A fé do cristianismo exalta tudo que for sofrimento. Se Deus foi crucificado, o sofrimento é bom: “Tudo que sofre, tudo o que está suspenso na cruz é divino”. p.91. Tudo quanto torna o homem doente é bom. Há uma “tresvaloração” dos valores, como diz Nietzsche na Genealogia da Moral, ou seja, tudo que é baixo, vil, torna-se “bom”, e tudo que é bom, nobre, que representa força, torna-se mau. Pela fé, nega-se a vida: muitos mártires, de maneira descabida, perderam suas vidas pela fé, como se o sangue deles, derramado ao chão, atestassem a verdade de sua fé. Como pode uma fé basear-se no derramamento de sangue? Tal fato é causa, e não conseqüência de uma doutrina. As convicções levam a tais absurdos, levam à incapacidade do conhecimento entre o “verdadeiro” e o “falso”. “As convicções são talvez inimigas mais perigosas da verdade que as mentiras”.p. 94. A fé oculta a verdade, ter fé é negar-se a ver as coisas como elas são. Se o homem não pode conhecer a verdade e por isso mesmo sequer chegar ao conhecimento do que é falso, o sacerdote, portador do entendimento da vontade de Deus, dita as regras: ele torna-se necessário em todos os momentos da vida. Diante desse contexto, é preciso ser cético, aberto à novas possibilidades, não preso a convicções caducas. “Os intelectuais, sendo mais fortes, encontram a sua felicidade onde outros pereceriam: no labirinto (...) na tentação”.

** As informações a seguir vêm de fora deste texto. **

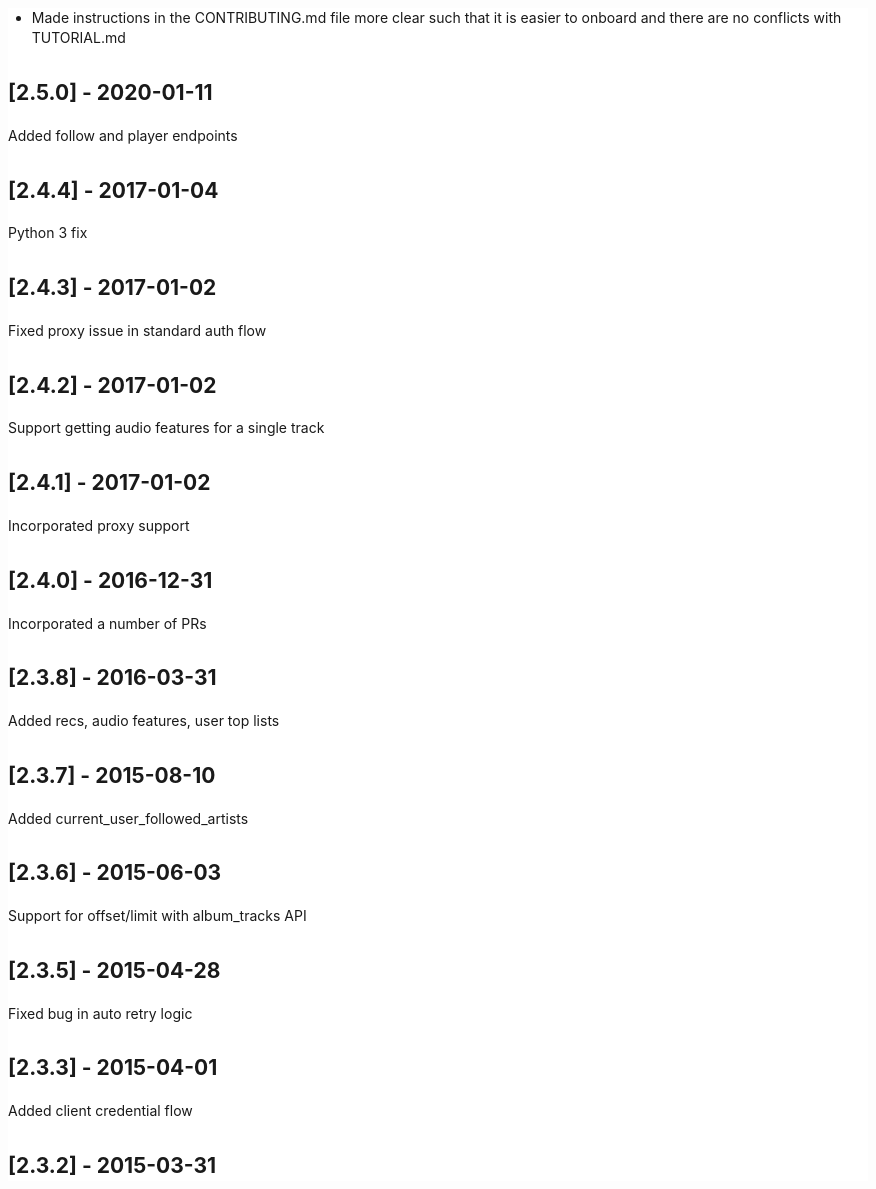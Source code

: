 * Made instructions in the CONTRIBUTING.md file more clear such that it is easier to onboard and there are no conflicts with TUTORIAL.md

## [2.5.0] - 2020-01-11

Added follow and player endpoints

## [2.4.4] - 2017-01-04

Python 3 fix

## [2.4.3] - 2017-01-02

Fixed proxy issue in standard auth flow

## [2.4.2] - 2017-01-02

Support getting audio features for a single track

## [2.4.1] - 2017-01-02

Incorporated proxy support

## [2.4.0] - 2016-12-31

Incorporated a number of PRs

## [2.3.8] - 2016-03-31

Added recs, audio features, user top lists

## [2.3.7] - 2015-08-10

Added current_user_followed_artists

## [2.3.6] - 2015-06-03

Support for offset/limit with album_tracks API

## [2.3.5] - 2015-04-28

Fixed bug in auto retry logic

## [2.3.3] - 2015-04-01

Added client credential flow

## [2.3.2] - 2015-03-31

Para terminar, citemos Nietzsche na conclusão da presente obra: “Termino aqui e pronuncio a minha sentença: eu condeno o cristianismo, lanço contra a Igreja cristã a mais terrível acusação que jamais acusador algum pronunciou: para mim ela é a maior corrupção imaginável. A Igreja cristã nada poupou à sua corrupção: de cada valor fez um não-valor, de cada verdade uma mentira, de cada integridade uma baixeza de alma. Que se atrevam a falar-me ainda dos seus ‘humanitários’ benefícios! Suprimir qualquer angústia seria contrário ao seu mais profundo interesse: ela viveu de angústias, inventou angustias para se eternizar...(...) E conta-se o tempo a partir desse dies nefastus que foi o começo desse destino – a partir do primeiro dia do cristianismo! E por que não contá-lo a partir do seu último dia? – A partir de hoje? – Transmutação de todos os valores!...”.